In its report, Locality said: “While selling some land and buildings for private use is appropriate, the danger is that this becomes the only option for councils unaware of the longer-term benefits of community ownership.

“In 2016 the chancellor made it permissible for the proceeds of the sales of public buildings and spaces to be used as revenue to run the council.

“With a backdrop of austerity facing local authorities, many are using this as an opportunity to make short-term financial gain at the cost of losing some of the country’s most valuable assets.”

The report found that only 41 per cent of English local authorities, less than half, had community asset transfer (CAT) policies aimed at helping local groups acquire council assets at less than market value in the interests of promoting economic, social or environmental wellbeing.

This was despite 95 per cent of the councils surveyed expecting the sales of publicly owned buildings and spaces to play an increasingly important role in local authority administration in the next five years.

As part of its campaign, Locality is calling for Theresa May’s government to help fund the protection of local buildings and parks by investing £200m over five years in a “community ownership fund” that would help groups acquire assets being disposed of by councils.

The charity said in its report: “The majority of councils do not have a policy to consider community ownership as an alternative option to a selloff. We want to see community ownership prioritised.

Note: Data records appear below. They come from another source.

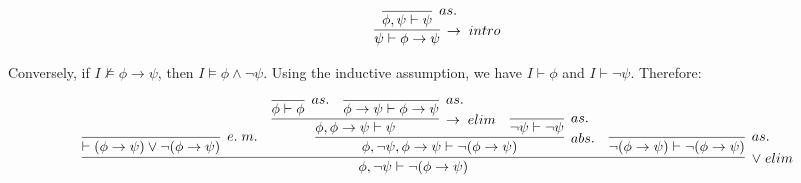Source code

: \begin{align*}
\infer[\rightarrow\; intro]{\psi \vdash \phi \rightarrow \psi}{
  \infer[as.]{\phi, \psi \vdash \psi}{}
}
\end{align*}

Conversely, if $I \not\models \phi \rightarrow \psi$, then $I \models \phi \land \neg \psi$. Using the inductive assumption, we have $I \vdash \phi$ and $I \vdash \neg\psi$. Therefore:

\begin{align*}
\infer[\lor\; elim]{\phi, \neg \psi \vdash \neg(\phi \rightarrow \psi)}{
  \infer[e.\; m.]{\vdash (\phi \rightarrow \psi) \lor \neg(\phi \rightarrow \psi)}{}
  &
  \infer[abs.]{\phi, \neg \psi, \phi \rightarrow \psi \vdash \neg(\phi \rightarrow \psi)}{
    \infer[\rightarrow\; elim]{\phi, \phi \rightarrow \psi \vdash \psi}{
      \infer[as.]{\phi \vdash \phi}{}
      &
      \infer[as.]{\phi \rightarrow \psi \vdash \phi \rightarrow \psi}{}
    }
    &
    \infer[as.]{\neg \psi \vdash \neg \psi}{}
  }
  &
  \infer[as.]{\neg(\phi \rightarrow \psi) \vdash \neg(\phi \rightarrow \psi)}{}
}
\end{align*}


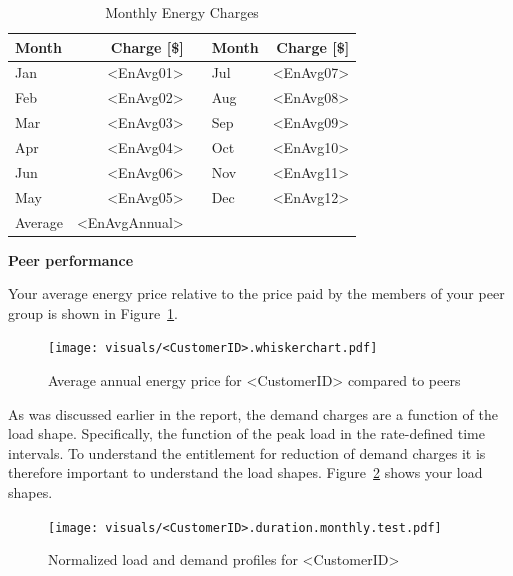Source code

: \documentclass[11pt]{article}
\begin{document}
\begin{table}[th!]
  \centering
  \caption{Monthly Energy Charges}
  \vspace{1.5ex}
  \label{tab:energy}
  \begin{tabular}{p{0.75in}rp{0.2in}p{0.75in}r}
    Month & Charge [\$] & & Month & Charge [\$] \\
    \midrule
    Jan & <EnAvg01> & & Jul & <EnAvg07> \\
    Feb & <EnAvg02> & & Aug & <EnAvg08> \\
    Mar & <EnAvg03> & & Sep & <EnAvg09> \\
    Apr & <EnAvg04> & & Oct & <EnAvg10> \\
    Jun & <EnAvg06> & & Nov & <EnAvg11> \\
    May & <EnAvg05> & & Dec & <EnAvg12> \\
    \midrule
    Average & <EnAvgAnnual> & & &
  \end{tabular}
\end{table}

\vspace{3ex}
\textbf{\Large Peer performance}
\vspace{1ex}

Your average energy price relative to the price paid by the members of your peer group is shown in Figure~\ref{fig:PeerCompEn}.

\begin{figure}[!h]
\centering
\texttt{[image: visuals/<CustomerID>.whiskerchart.pdf]}
\caption{Average annual energy price for <CustomerID> compared to peers}
\label{fig:PeerCompEn}
\end{figure}

\clearpage

\pagestyle{demand}

As was discussed earlier in the report, the demand charges are a function of the load shape.
Specifically, the function of the peak load in the rate-defined time intervals.
To understand the entitlement for reduction of demand charges it is therefore important to understand the load shapes.
Figure~\ref{fig:duration} shows your load shapes.
\begin{figure}[!h]
\centering
\texttt{[image: visuals/<CustomerID>.duration.monthly.test.pdf]}
\caption{Normalized load and demand profiles for <CustomerID>}
\label{fig:duration}
\end{figure}
\end{document}
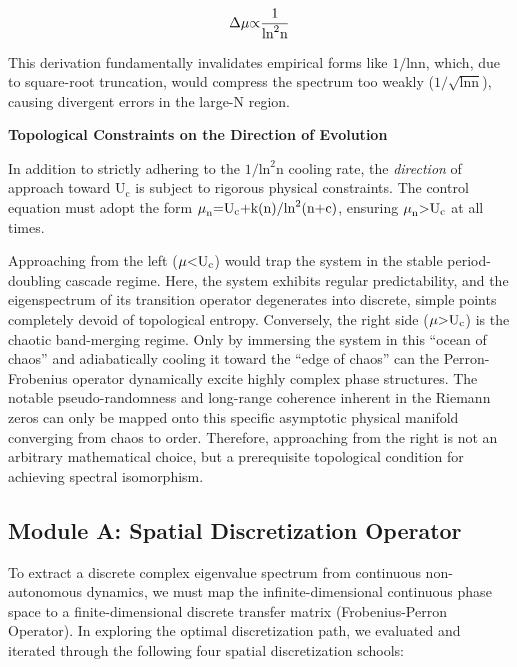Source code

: \documentclass[fractalfract,article,submit,oneauthor,pdftex]{Definitions/mdpi}
\begin{document}
\begin{equation}
\text{\ensuremath{\Delta}}\text{\ensuremath{\mu}}\text{\ensuremath{\propto}}\frac{\text{1}}{\text{ln}^{\text{2}}\text{n}}
\end{equation}

This derivation fundamentally invalidates empirical forms like
\(\text{1/ln}\text{n}\), which, due to square-root truncation, would
compress the spectrum too weakly
(\(\text{1/}\sqrt{\text{ln}\text{n}}\)), causing divergent
errors in the large-N region.

\textbf{Topological Constraints on the Direction of Evolution}

In addition to strictly adhering to the
\(\text{1/}\text{ln}^{\text{2}}\text{n}\) cooling rate, the
\emph{direction} of approach toward \(\text{U}_{\text{c}}\) is subject
to rigorous physical constraints. The control equation must adopt the
form
\(\text{\ensuremath{\mu}}_{\text{n}}\text{=}\text{U}_{\text{c}}\text{+}\text{k}\text{(}\text{n}\text{)/}\text{ln}^{\text{2}}\text{(}\text{n}\text{+}\text{c}\text{)}\),
ensuring \(\text{\ensuremath{\mu}}_{\text{n}}\text{>}\text{U}_{\text{c}}\) at all
times.

Approaching from the left (\(\text{\ensuremath{\mu}}\text{<}\text{U}_{\text{c}}\))
would trap the system in the stable period-doubling cascade regime.
Here, the system exhibits regular predictability, and the eigenspectrum
of its transition operator degenerates into discrete, simple points
completely devoid of topological entropy. Conversely, the right side
(\(\text{\ensuremath{\mu}}\text{>}\text{U}_{\text{c}}\)) is the chaotic band-merging
regime. Only by immersing the system in this ``ocean of chaos'' and
adiabatically cooling it toward the ``edge of chaos'' can the
Perron-Frobenius operator dynamically excite highly complex phase
structures. The notable pseudo-randomness and long-range coherence
inherent in the Riemann zeros can only be mapped onto this specific
asymptotic physical manifold converging from chaos to order. Therefore,
approaching from the right is not an arbitrary mathematical choice, but
a prerequisite topological condition for achieving spectral isomorphism.

\subsection{Module A: Spatial Discretization Operator}

To extract a discrete complex eigenvalue spectrum from continuous
non-autonomous dynamics, we must map the infinite-dimensional continuous
phase space to a finite-dimensional discrete transfer matrix
(Frobenius-Perron Operator). In exploring the optimal discretization
path, we evaluated and iterated through the following four spatial
discretization schools:
\end{document}
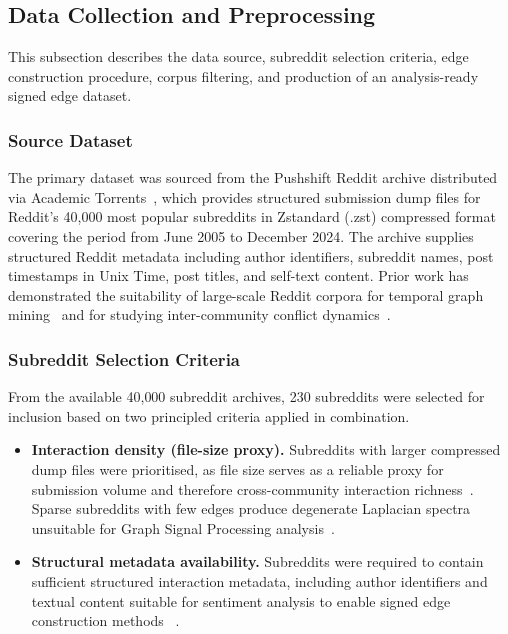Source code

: \documentclass[a4paper,fleqn]{cas-dc}
\begin{document}
\subsection{Data Collection and Preprocessing}
\label{sub_method_data_collection}


This subsection describes the data source, subreddit selection
criteria, edge construction procedure, corpus filtering, and production of an analysis-ready signed edge dataset.



\subsubsection{Source Dataset}
\label{subsub:source}

The primary dataset was sourced from the Pushshift Reddit archive
distributed via Academic Torrents~\cite{20_Watchful2025}, which
provides structured submission dump files for Reddit's 40{,}000 most
popular subreddits in Zstandard (.zst) compressed format covering the
period from June 2005 to December 2024. The archive supplies structured
Reddit metadata including author identifiers, subreddit names, post
timestamps in Unix Time, post titles, and self-text content. Prior
work has demonstrated the suitability of large-scale Reddit corpora for
temporal graph mining~\cite{5_Huber2022} and for studying inter-community
conflict dynamics~\cite{3_Vachher2020,2_Zhu2022}.


\subsubsection{Subreddit Selection Criteria}
\label{subsub:selection}

From the available 40{,}000 subreddit archives, 230 subreddits were
selected for inclusion based on two principled criteria applied in
combination.

\begin{itemize}

  \item \textbf{Interaction density (file-size proxy).}
    Subreddits with larger compressed dump files were prioritised, as
    file size serves as a reliable proxy for submission volume and
    therefore cross-community interaction richness~\cite{5_Huber2022}.
    Sparse subreddits with few edges produce degenerate Laplacian
    spectra unsuitable for Graph Signal Processing
    analysis~\cite{17_Shuman2013}.

  \item \textbf{Structural metadata availability.}
    Subreddits were required to contain sufficient structured
    interaction metadata, including author identifiers and textual
 content suitable for sentiment analysis to enable signed edge
    construction methods ~\cite{19_Hutto2014}.

\end{itemize}
\end{document}
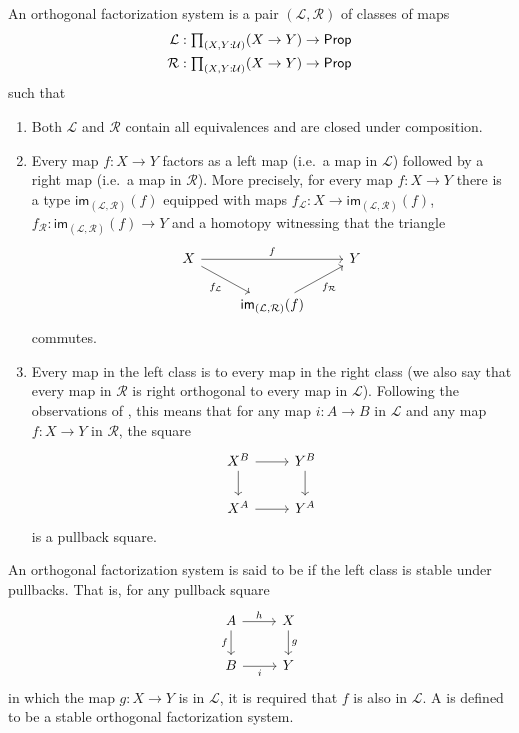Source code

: \documentclass[9pt,twosided]{amsart}
\begin{document}
\begin{defn}
  An orthogonal factorization system is a pair $(\mathcal{L},\mathcal{R})$ of classes of maps
  \begin{align*}
    \mathcal{L} & : \prd{X,Y:\UU} (X \to Y) \to \mathsf{Prop} \\
    \mathcal{R} & : \prd{X,Y:\UU} (X \to Y) \to \mathsf{Prop} 
  \end{align*}
  such that
  \begin{enumerate}
  \item Both $\mathcal{L}$ and $\mathcal{R}$ contain all equivalences and are closed under composition.
  \item Every map $f:X\to Y$ factors as a left map (i.e.~a map in $\mathcal{L}$) followed by a right map (i.e.~a map in $\mathcal{R}$). More precisely, for every map $f:X\to Y$ there is a type $\mathsf{im}_{(\mathcal{L},\mathcal{R})}(f)$ equipped with maps $f_{\mathcal{L}}:X\to \mathsf{im}_{(\mathcal{L},\mathcal{R})}(f)$, $f_{\mathcal{R}}:\mathsf{im}_{(\mathcal{L},\mathcal{R})}(f) \to Y$ and a homotopy witnessing that the triangle
    \begin{equation*}
      \begin{tikzcd}
        X \arrow[rr,"f"] \arrow[dr,swap,"f_{\mathcal{L}}"] & & Y \\
        & \mathsf{im}_{(\mathcal{L},\mathcal{R})}(f) \arrow[ur,swap,"f_{\mathcal{R}}"]
      \end{tikzcd}
    \end{equation*}
    commutes.
  \item Every map in the left class is  to every map in the right class (we also say that every map in $\mathcal{R}$ is right orthogonal to every map in $\mathcal{L}$). Following the observations of \cite{AnelBiedermanFinsterJoyal}, this means that for any map $i:A \to B$ in $\mathcal{L}$ and any map $f:X \to Y$ in $\mathcal{R}$, the square
    \begin{equation*}
      \begin{tikzcd}
        X^B \arrow[r] \arrow[d] & Y^B \arrow[d] \\
        X^A \arrow[r] & Y^A
      \end{tikzcd}
    \end{equation*}
    is a pullback square.
  \end{enumerate}
  An orthogonal factorization system is said to be  if the left class is stable under pullbacks. That is, for any pullback square
    \begin{equation*}
      \begin{tikzcd}
        A \arrow[r,"h"] \arrow[d,swap,"f"] & X \arrow[d,"g"] \\
        B \arrow[r,swap,"i"] & Y
      \end{tikzcd}
    \end{equation*}
    in which the map $g:X \to Y$ is in $\mathcal{L}$, it is required that $f$ is also in $\mathcal{L}$. A  is defined to be a stable orthogonal factorization system.
\end{defn}
\end{document}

“Selling these buildings and spaces on the open-market to the highest bidder means they are often lost to the community forever, and that the deeper value to local people will never be realised.

“In these circumstances the community have no real influence over what the space will be used for, and so-called ‘fire sales’ of public assets to remote private owners can mean empty, boarded-up properties, which can lead to social, economic and environmental decline.”

The report added: “It is often the poorest places that are most reliant on these types of spaces. Losing them can have a devastating impact on local people and communities. Years of austerity and lack of investment have decimated local services and left many of the places people rely on shuttered up, under threat or falling into disrepair.”

In calling for national government money to help keep local buildings and spaces in community ownership, the charity stressed: “This isn’t about buildings of historical or architectural value, although many of them are, and it isn’t about protecting green space for the sake of it.

“This is about people – all of us – and our local communities. These buildings and spaces are often at the heart of the community, where local people meet, access services and find support. They are where we can connect with our neighbours, give help and be supported by others, and where we can come together to shape our own areas.

“They are spaces where everyone belongs and where lives are transformed.”

A spokesman for the Ministry of Housing, Communities and Local Government said: “Councils will have £90.7bn to spend on local services over the next two years.

“They are responsible for managing their own finances and making the right decisions for the communities they serve.

“All local authorities must properly consider the risks and opportunities before making commercial decisions.

“We are working with local government to develop a funding system for the future based on the needs of different areas.”